789 Chestnut Street
789 Chestnut Street apparently was a bar before Prohibition. In 1887 and 1888 Philip Barr is listed in the Camden City Directory as operating a saloon at this address. The 1908 directory shows a John A. Gorman, and the 1918-1919 city directory reveals that Walter D. Leonard was the proprietor at that time.
The bar was owned and operated for many years by Max Weisfeld, a Jewish immigrant from Russia, who had come to America in 1903 and had settled on Kaighn Avenue by 1920, operating a grocery store at the time of the census. By 1931 he had established himself at 789 Chestnut Street, where he operated the bar, selling near beer. When Prohibition was repealed in 1933, Max Weisfeld obtained a liquor license. He would run the bar until his death in 1942. The Weisfeld family would own and operate the bar, which was known as Weisfeld’s Cafe, into the early 1970s. Daughter Sara Weisfeld lived above the bar during this entire period, before moving to Cherry Hill some time after 1970. She passed away in January of 1980.
The bar would then change hands at least three times during the 1970s and 1980s. At some point during this time, Camden political figure Theodore “Teddy” Hinson was involved in the bar’s ownership.
Krystal Lounge was founded in the late 1980s by Betty Sawyer, and named for her infant grand-daughter. She had purchased the bar, which had been previously known in the late 70s and 80s as Mommie’s and Just Pals, and completely remodeled the inside. Betty Sawyer hired the best bar staff she could find, put her bar-persons in uniform, and set the standard for Camden’s bars, a standard that would be held for several years after her death from cancer in early 1992.

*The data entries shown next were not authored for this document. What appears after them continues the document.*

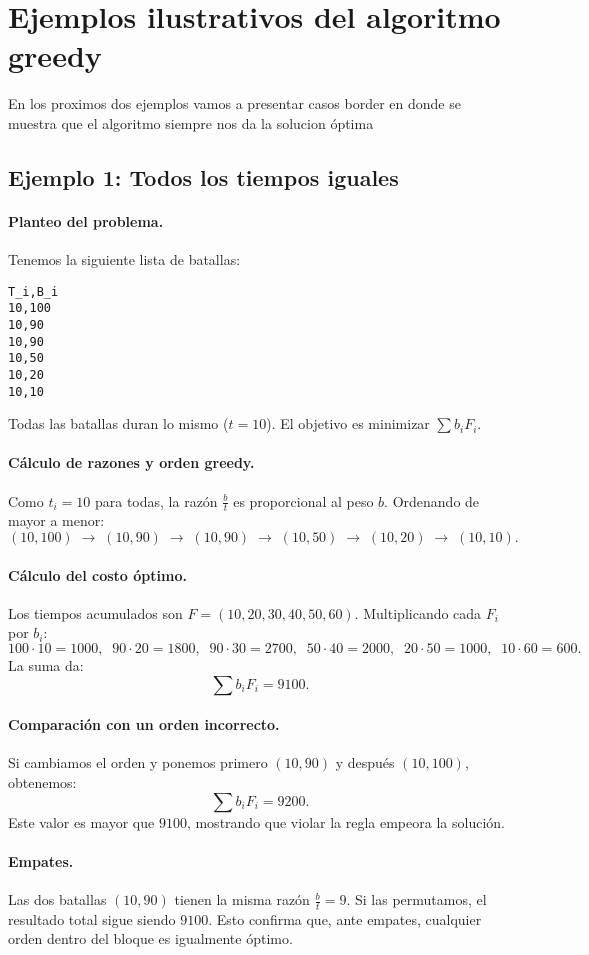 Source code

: \section{Ejemplos ilustrativos del algoritmo greedy}
En los proximos dos ejemplos vamos a presentar casos border en donde se muestra que el algoritmo siempre nos da la solucion óptima

\subsection{Ejemplo 1: Todos los tiempos iguales}

\paragraph{Planteo del problema.}  
Tenemos la siguiente lista de batallas:
\begin{verbatim}
T_i,B_i
10,100
10,90
10,90
10,50
10,20
10,10
\end{verbatim}
Todas las batallas duran lo mismo ($t=10$). El objetivo es minimizar $\sum b_i F_i$.

\paragraph{Cálculo de razones y orden greedy.}  
Como $t_i=10$ para todas, la razón $\tfrac{b}{t}$ es proporcional al peso $b$.  
Ordenando de mayor a menor: 
\[
(10,100)\;\to\;(10,90)\;\to\;(10,90)\;\to\;(10,50)\;\to\;(10,20)\;\to\;(10,10).
\]

\paragraph{Cálculo del costo óptimo.}  
Los tiempos acumulados son $F=(10,20,30,40,50,60)$.  
Multiplicando cada $F_i$ por $b_i$:
\[
100\cdot10=1000,\;\;90\cdot20=1800,\;\;90\cdot30=2700,\;\;50\cdot40=2000,\;\;20\cdot50=1000,\;\;10\cdot60=600.
\]
La suma da:
\[
\sum b_i F_i = \boxed{9100}.
\]

\paragraph{Comparación con un orden incorrecto.}  
Si cambiamos el orden y ponemos primero $(10,90)$ y después $(10,100)$, obtenemos:
\[
\sum b_i F_i = 9200.
\]
Este valor es mayor que $9100$, mostrando que violar la regla empeora la solución.

\paragraph{Empates.}  
Las dos batallas $(10,90)$ tienen la misma razón $\tfrac{b}{t}=9$.  
Si las permutamos, el resultado total sigue siendo $9100$.  
Esto confirma que, ante empates, cualquier orden dentro del bloque es igualmente óptimo.

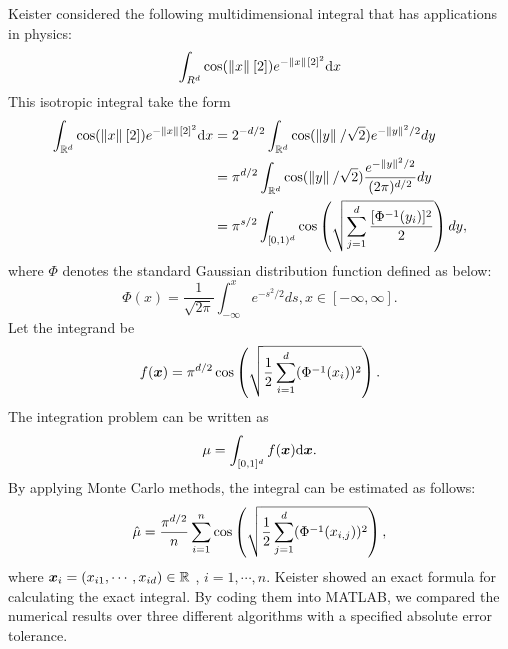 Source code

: \documentclass{iitthesis}
\theoremstyle{definition}
\begin{document}
\label{subsec:keitertestfunmeanMCg}
Keister \cite{Keister96} considered the following multidimensional integral that has applications in physics:
\begin{equation}\label{KeisterTestFun}
\int_{R^d} \cos (\left \lVert x \right \rVert_{{}}[2])e^{-\left \lVert x \right \rVert_{{}}[2]^2} {\rm d} x 
\end{equation}
This isotropic integral take the form
\begin{align*}
 \int_{\mathbb{R}^d} \cos (\left \lVert x \right \rVert_{{}}[2])e^{-\left \lVert x \right \rVert_{{}}[2]^2} {\rm d} x &= 2^{-d/2}\int_{\mathbb{R}^d} \cos(\left \lVert y \right \rVert_{{}}/\sqrt{2}) e^{-\left \lVert y \right \rVert_{{}}^2/2} dy \\
&= \pi^{d/2} \int_{\mathbb{R}^d} \cos(\left \lVert y \right \rVert_{{}}/\sqrt{2}) \frac{e^{-\left \lVert y \right \rVert_{{}}^2/2}}{(2\pi)^{d/2}} dy\\
 &= \pi^{s/2} \int_{[0,1)^d} \cos \left ( \sqrt{\sum_{j=1}^d \frac{[\Phi^{-1}(y_i)]^2}{2}}\right )dy,
\end{align*}
where $\Phi$ denotes the standard Gaussian distribution function defined as below:
$$\Phi(x) = \frac{1}{\sqrt{2\pi}} \int_{-\infty}^x e^{-s^2/2}ds, x \in [-\infty, \infty].$$
Let the integrand be 
\begin{equation*}
f(\boldsymbol{x}) = \pi^{d/2} \cos \left( \sqrt{\frac{1}{2} \sum_{i=1}^d (\Phi^{-1} (x_i))^2}\right).
\end{equation*}
The integration problem can be written as
\begin{equation*}
\mu = \int_{[0,1]^d} f(\boldsymbol{x}){\rm d}\boldsymbol{x}.
\end{equation*}
By applying Monte Carlo methods, the integral can be estimated as follows:
\begin{align}
\hat{\mu} = \frac{\pi^{d/2}}{n}\sum_{i=1}^n \cos \left (\sqrt{\frac12 \sum_{j=1}^d (\Phi^{-1}(x_{i,j}))^2}\right),
\end{align}
where $\boldsymbol{x}_i = (x_{i1},\cdots,x_{id}) \in \mathbb{R}$ , $i=1,\cdots, n.$
Keister \cite{Keister96} showed an exact formula for calculating the exact integral. By coding them into MATLAB, we compared the numerical results over three different algorithms with a specified absolute error tolerance.
\end{document}
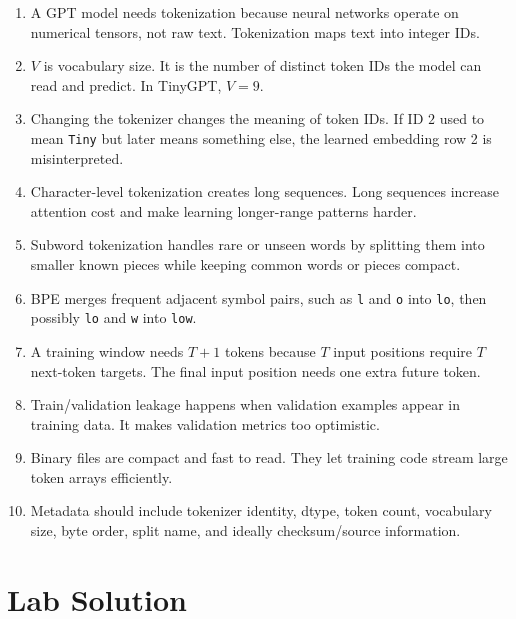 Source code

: \begin{enumerate}
  \item A GPT model needs tokenization because neural networks operate on numerical tensors, not raw text. Tokenization maps text into integer IDs.

  \item \(V\) is vocabulary size. It is the number of distinct token IDs the model can read and predict. In TinyGPT, \(V=9\).

  \item Changing the tokenizer changes the meaning of token IDs. If ID \(2\) used to mean \texttt{Tiny} but later means something else, the learned embedding row 2 is misinterpreted.

  \item Character-level tokenization creates long sequences. Long sequences increase attention cost and make learning longer-range patterns harder.

  \item Subword tokenization handles rare or unseen words by splitting them into smaller known pieces while keeping common words or pieces compact.

  \item BPE merges frequent adjacent symbol pairs, such as \texttt{l} and \texttt{o} into \texttt{lo}, then possibly \texttt{lo} and \texttt{w} into \texttt{low}.

  \item A training window needs \(T+1\) tokens because \(T\) input positions require \(T\) next-token targets. The final input position needs one extra future token.

  \item Train/validation leakage happens when validation examples appear in training data. It makes validation metrics too optimistic.

  \item Binary files are compact and fast to read. They let training code stream large token arrays efficiently.

  \item Metadata should include tokenizer identity, dtype, token count, vocabulary size, byte order, split name, and ideally checksum/source information.
\end{enumerate}

\section{Lab Solution}

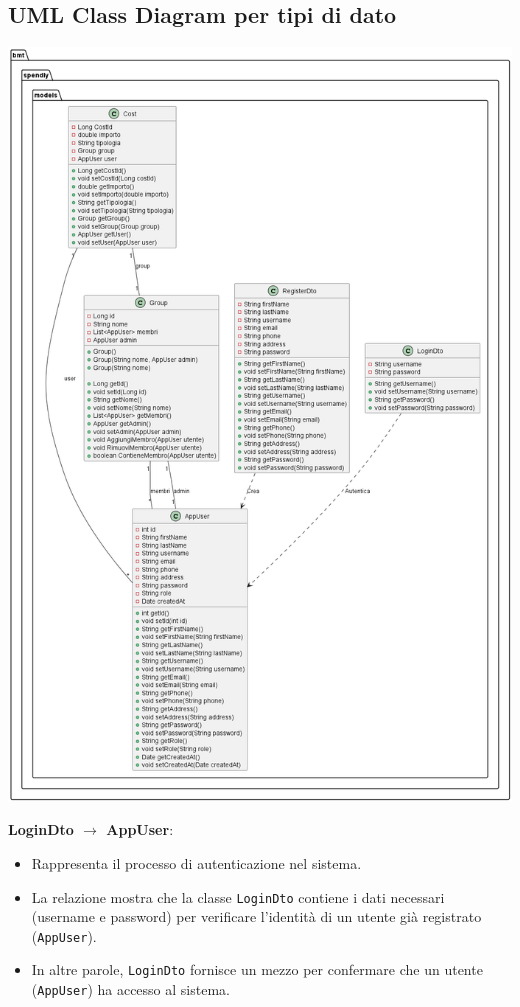 \subsection{UML Class Diagram per tipi di dato}

\begin{center}
    \includegraphics[scale=0.345]{images/ClassDiagram2.png}
\end{center}
\textbf{LoginDto $\rightarrow$ AppUser}: \begin{itemize} \item Rappresenta il processo di autenticazione nel sistema. \item La relazione mostra che la classe \texttt{LoginDto} contiene i dati necessari (username e password) per verificare l'identità di un utente già registrato (\texttt{AppUser}). \item In altre parole, \texttt{LoginDto} fornisce un mezzo per confermare che un utente (\texttt{AppUser}) ha accesso al sistema. \end{itemize}
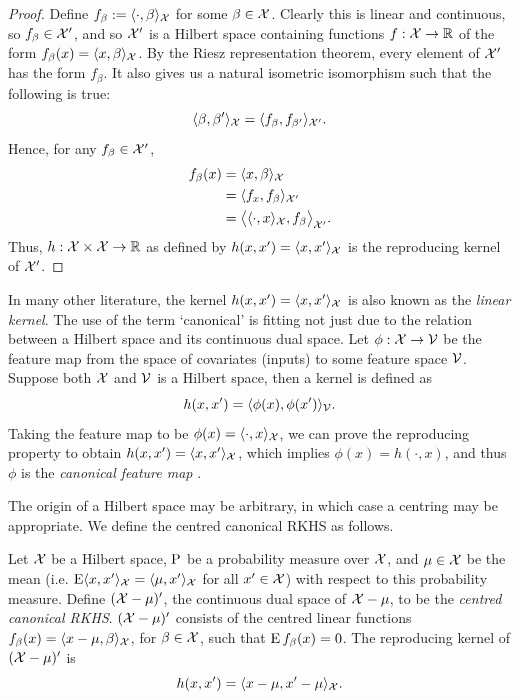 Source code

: \begin{proof}
  Define $f_\beta := \langle\cdot,\beta\rangle_{\mathcal X}$ for some $\beta \in {\mathcal X}$.
  Clearly this is linear and continuous, so $f_\beta\in{\mathcal X}'$, and so ${\mathcal X}'$ is a Hilbert space containing functions $f:{\mathcal X}\to\mathbb{R}$ of the form $f_\beta(x) = \langle x,\beta\rangle_{\mathcal X}$.
  By the Riesz representation theorem, every element of ${\mathcal X}'$ has the form $f_\beta$.
  It also gives us a natural isometric isomorphism such that the following is true:
  \[
    \langle\beta,\beta'\rangle_{\mathcal X} = \langle f_\beta,f_{\beta'}\rangle_{{\mathcal X}'}.
  \]
  Hence, for any $f_\beta\in{\mathcal X}'$, 
  \begin{align*}
    f_\beta(x) 
    &= \langle x,\beta\rangle_{\mathcal X} \\
    &= \langle f_x,f_{\beta}\rangle_{{\mathcal X}'} \\
    &= \big\langle \langle\cdot,x\rangle_{\mathcal X},f_{\beta} \big\rangle_{{\mathcal X}'}.
  \end{align*}
  Thus, $h:{\mathcal X}\times{\mathcal X}\to\mathbb{R}$ as defined by $h(x,x') = \langle x,x'\rangle_{\mathcal X}$ is the reproducing kernel of ${\mathcal X}'$.
\end{proof}

In many other literature, the kernel $h(x,x') = \langle x,x'\rangle_{\mathcal X}$ is also known as the \emph{linear kernel}.
The use of the term `canonical' is fitting not just due to the relation between a Hilbert space and its continuous dual space.
Let $\phi:{\mathcal X}\to{\mathcal V}$ be the feature map from the space of covariates (inputs) to some feature space ${\mathcal V}$.
Suppose both ${\mathcal X}$ and ${\mathcal V}$ is a Hilbert space, then a kernel is defined as 
\[
  h(x,x') = \langle\phi(x),\phi(x')\rangle_{\mathcal V}.
\]
Taking the feature map to be $\phi(x) = \langle\cdot,x\rangle_{\mathcal X}$, we can prove the reproducing property to obtain $h(x,x') = \langle x,x'\rangle_{\mathcal X}$, which implies $\phi(x) = h(\cdot,x)$, and thus $\phi$ is the \emph{canonical feature map} \citep[Lemma 4.19]{steinwart2008support}.

The origin of a Hilbert space may be arbitrary, in which case a centring may be appropriate.
We define the centred canonical RKHS as follows.

\begin{definition}
  Let ${\mathcal X}$ be a Hilbert space, $\operatorname{P}$ be a probability measure over ${\mathcal X}$, and $\mu\in{\mathcal X}$ be the mean (i.e. $\operatorname{E}\langle x,x'\rangle_{{\mathcal X}}  = \langle\mu,x'\rangle_{{\mathcal X}}$ for all $x' \in {\mathcal X}$) with respect to this probability measure.
  Define $({\mathcal X} - \mu)'$, the continuous dual space of ${\mathcal X} - \mu$, to be the \emph{centred canonical RKHS}.
  $({\mathcal X} - \mu)'$ consists of the centred linear functions $f_\beta(x)=\langle x-\mu,\beta\rangle_{\mathcal X}$, for $\beta\in{\mathcal X}$, such that $\operatorname{E} f_\beta(x) = 0$.
  The reproducing kernel of $({\mathcal X} - \mu)'$ is
  \[
    h(x,x') = \langle x-\mu,x'-\mu\rangle_{\mathcal X}.
  \]
\end{definition}

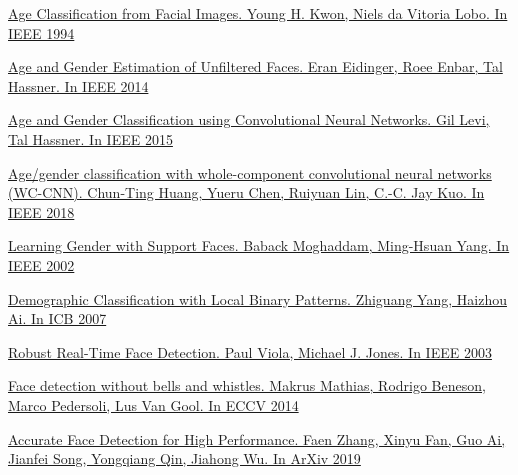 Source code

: \begin{thebibliography}{0}
    \hypertarget{age1994}{}
    \href{https://pdfs.semanticscholar.org/20cb/d360c8e6f70aac3e11853d81e3b18e4866c2.pdf}
    {Age Classification from Facial Images.
    Young H. Kwon, Niels da Vitoria Lobo.
    In IEEE 1994}

    \hypertarget{unfiltered}{}
    \href{https://www.openu.ac.il/home/hassner/Adience/EidingerEnbarHassner_tifs.pdf}
    {Age and Gender Estimation of Unfiltered Faces.
    Eran Eidinger, Roee Enbar, Tal Hassner.
    In IEEE 2014}

    \hypertarget{hassner}{}
    \href{https://talhassner.github.io/home/projects/cnn_agegender/CVPR2015_CNN_AgeGenderEstimation.pdf}
    {Age and Gender Classification using Convolutional Neural Networks.
    Gil Levi, Tal Hassner.
    In IEEE 2015}

    \hypertarget{INDIA}{}
    \href{https://ieeexplore.ieee.org/document/8282221}
    {Age/gender classification with whole-component convolutional neural networks (WC-CNN).
    Chun-Ting Huang, Yueru Chen, Ruiyuan Lin, C.-C. Jay Kuo.
    In IEEE 2018}

    \hypertarget{smoll}{}
    \href{https://merl.com/publications/docs/TR2002-12.pdf}
    {Learning Gender with Support Faces.
    Baback Moghaddam, Ming-Hsuan Yang.
    In IEEE 2002}

    \hypertarget{lbp_age}{}
    \href{https://link.springer.com/chapter/10.1007/978-3-540-74549-5_49}
    {Demographic Classification with Local Binary Patterns.
    Zhiguang Yang, Haizhou Ai. In ICB 2007}

    \hypertarget{face_detection}{}
    \href{http://www.face-rec.org/algorithms/Boosting-Ensemble/16981346.pdf}
    {Robust Real-Time Face Detection.
    Paul Viola, Michael J. Jones.
    In IEEE 2003}

    \hypertarget{face_detection2}{}
    \href{http://rodrigob.github.io/documents/2014_eccv_face_detection_with_supplementary_material.pdf}
    {Face detection without bells and whistles.
    Makrus Mathias, Rodrigo Beneson, Marco Pedersoli, Lus Van Gool.
    In ECCV 2014}

    \hypertarget{face_detection3}{}
    \href{https://arxiv.org/abs/1905.01585}
    {Accurate Face Detection for High Performance.
    Faen Zhang, Xinyu Fan, Guo Ai, Jianfei Song, Yongqiang Qin, Jiahong Wu. In ArXiv 2019}


\end{thebibliography}
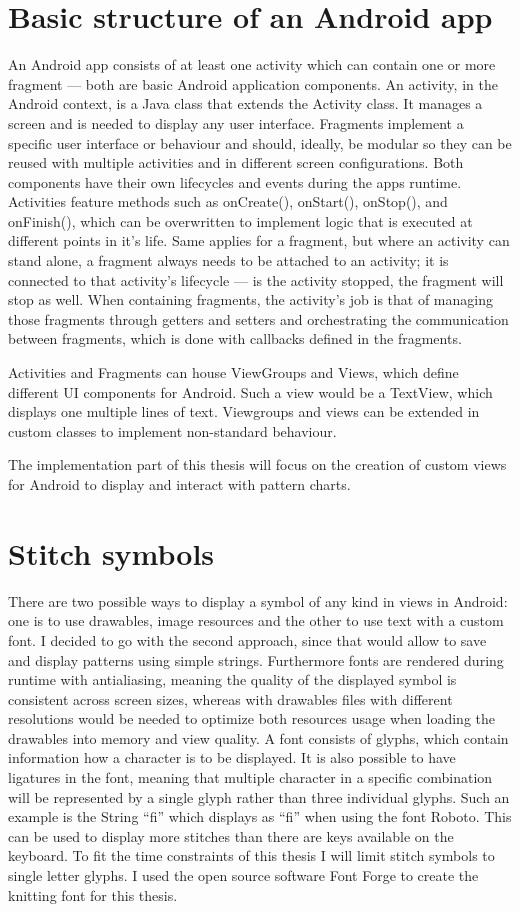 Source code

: \documentclass[a4paper,11pt]{kth-mag}
\begin{document}
\section{Basic structure of an Android app}
An Android app consists of at least one activity which can contain one or more fragment --- both are basic Android application components. An activity, in the Android context, is a Java class that extends the Activity class. It manages a screen and is needed to display any user interface. Fragments implement a specific user interface or behaviour and should, ideally, be modular so they can be reused with multiple activities and in different screen configurations. Both components have their own lifecycles and events during the apps runtime. Activities feature methods such as onCreate(), onStart(), onStop(), and onFinish(), which can be overwritten to implement logic that is executed at different points in it’s life. Same applies for a fragment, but where an activity can stand alone, a fragment always needs to be attached to an activity; it is connected to that activity's lifecycle --- is the activity stopped, the fragment will stop as well.
When containing fragments, the activity’s job is that of managing those fragments through getters and setters and orchestrating the communication between fragments, which is done with callbacks defined in the fragments.

Activities and Fragments can house ViewGroups and Views, which define different UI components for Android. Such a view would be a TextView, which displays one multiple lines of text. Viewgroups and views can be extended in custom classes to implement non-standard behaviour.

The implementation part of this thesis will focus on the creation of custom views for Android to display and interact with pattern charts.

\section{Stitch symbols}
There are two possible ways to display a symbol of any kind in views in Android: one is to use drawables, image resources and the other to use text with a custom font. I decided to go with the second approach, since that would allow to save and display patterns using simple strings. Furthermore fonts are rendered during runtime with antialiasing, meaning the quality of the displayed symbol is consistent across screen sizes, whereas with drawables files with different resolutions would be needed to optimize both resources usage when loading the drawables into memory and view quality.
A font consists of glyphs, which contain information how a character is to be displayed. It is also possible to have ligatures in the font, meaning that multiple character in a specific combination will be represented by a single glyph rather than three individual glyphs. Such an example is the String “fi” which displays as “fi” when using the font Roboto. This can be used to display more stitches than there are keys available on the keyboard. To fit the time constraints of this thesis I will limit stitch symbols to single letter glyphs.
I used the open source software Font Forge to create the knitting font for this thesis.
\end{document}
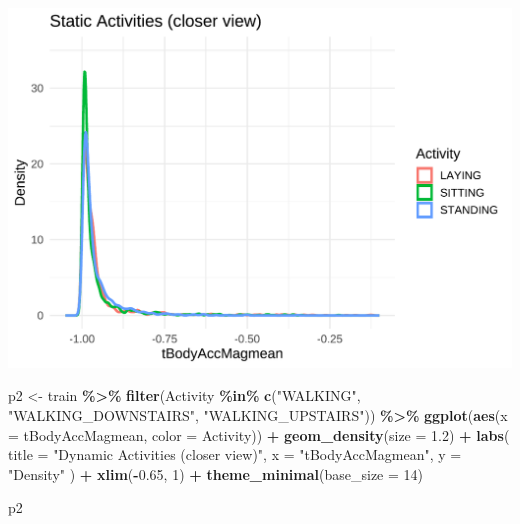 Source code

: \documentclass[
]{article}
\newenvironment{Shaded}{\begin{snugshade}}{\end{snugshade}}
\newcommand{\AttributeTok}[1]{\textcolor[rgb]{0.13,0.29,0.53}{#1}}
\newcommand{\DecValTok}[1]{\textcolor[rgb]{0.00,0.00,0.81}{#1}}
\newcommand{\FloatTok}[1]{\textcolor[rgb]{0.00,0.00,0.81}{#1}}
\newcommand{\FunctionTok}[1]{\textcolor[rgb]{0.13,0.29,0.53}{\textbf{#1}}}
\newcommand{\NormalTok}[1]{#1}
\newcommand{\OtherTok}[1]{\textcolor[rgb]{0.56,0.35,0.01}{#1}}
\newcommand{\SpecialCharTok}[1]{\textcolor[rgb]{0.81,0.36,0.00}{\textbf{#1}}}
\newcommand{\StringTok}[1]{\textcolor[rgb]{0.31,0.60,0.02}{#1}}
\begin{document}
\includegraphics{report_files/figure-latex/unnamed-chunk-16-1.pdf}

\begin{Shaded}
\begin{Highlighting}[]
\NormalTok{p2 }\OtherTok{\textless{}{-}}\NormalTok{ train }\SpecialCharTok{\%\textgreater{}\%}
  \FunctionTok{filter}\NormalTok{(Activity }\SpecialCharTok{\%in\%} \FunctionTok{c}\NormalTok{(}\StringTok{"WALKING"}\NormalTok{, }\StringTok{"WALKING\_DOWNSTAIRS"}\NormalTok{, }\StringTok{"WALKING\_UPSTAIRS"}\NormalTok{)) }\SpecialCharTok{\%\textgreater{}\%}
  \FunctionTok{ggplot}\NormalTok{(}\FunctionTok{aes}\NormalTok{(}\AttributeTok{x =}\NormalTok{ tBodyAccMagmean, }\AttributeTok{color =}\NormalTok{ Activity)) }\SpecialCharTok{+}
  \FunctionTok{geom\_density}\NormalTok{(}\AttributeTok{size =} \FloatTok{1.2}\NormalTok{) }\SpecialCharTok{+}
  \FunctionTok{labs}\NormalTok{(}
    \AttributeTok{title =} \StringTok{"Dynamic Activities (closer view)"}\NormalTok{,}
    \AttributeTok{x =} \StringTok{"tBodyAccMagmean"}\NormalTok{,}
    \AttributeTok{y =} \StringTok{"Density"}
\NormalTok{  ) }\SpecialCharTok{+} \FunctionTok{xlim}\NormalTok{(}\SpecialCharTok{{-}}\FloatTok{0.65}\NormalTok{, }\DecValTok{1}\NormalTok{) }\SpecialCharTok{+}
  \FunctionTok{theme\_minimal}\NormalTok{(}\AttributeTok{base\_size =} \DecValTok{14}\NormalTok{)}

\NormalTok{p2}
\end{Highlighting}
\end{Shaded}
\end{document}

After Ms. Sawyer passed, the bar was purchased by two partners, Lloyd Pugh and Diane Burnette, who had been Ms. Sawyer’s manager, in July of 1992. She hired Phil “Funky White Boy” Casden to play music at the bar on Thursday, Friday, and Sunday nights. Soon Krystal Lounge became known far and wide for its music, and drew a regular crowd from throughout South Jersey, southeastern Pennsylvania, and Delaware. Krystal Lounge was generally recognized in the 1990s as the spot to be for the black over-35 market. Phil Casden would remain at Krystal Lounge through 2002.
Krystal Lounge would also gain renown for food, its kitchen for years serving dungeness crabs. While Holmes Lounge in East Camden gained much notoriety for their crabs during this period, Krystal Lounge’s trade rivaled theirs during the 1990s.
In the late 1990s, Mr. Pugh bought out Ms. Burnette’s interest in the bar. Krystal Lounge remains open today, one of the few bars that has survived in South Camden.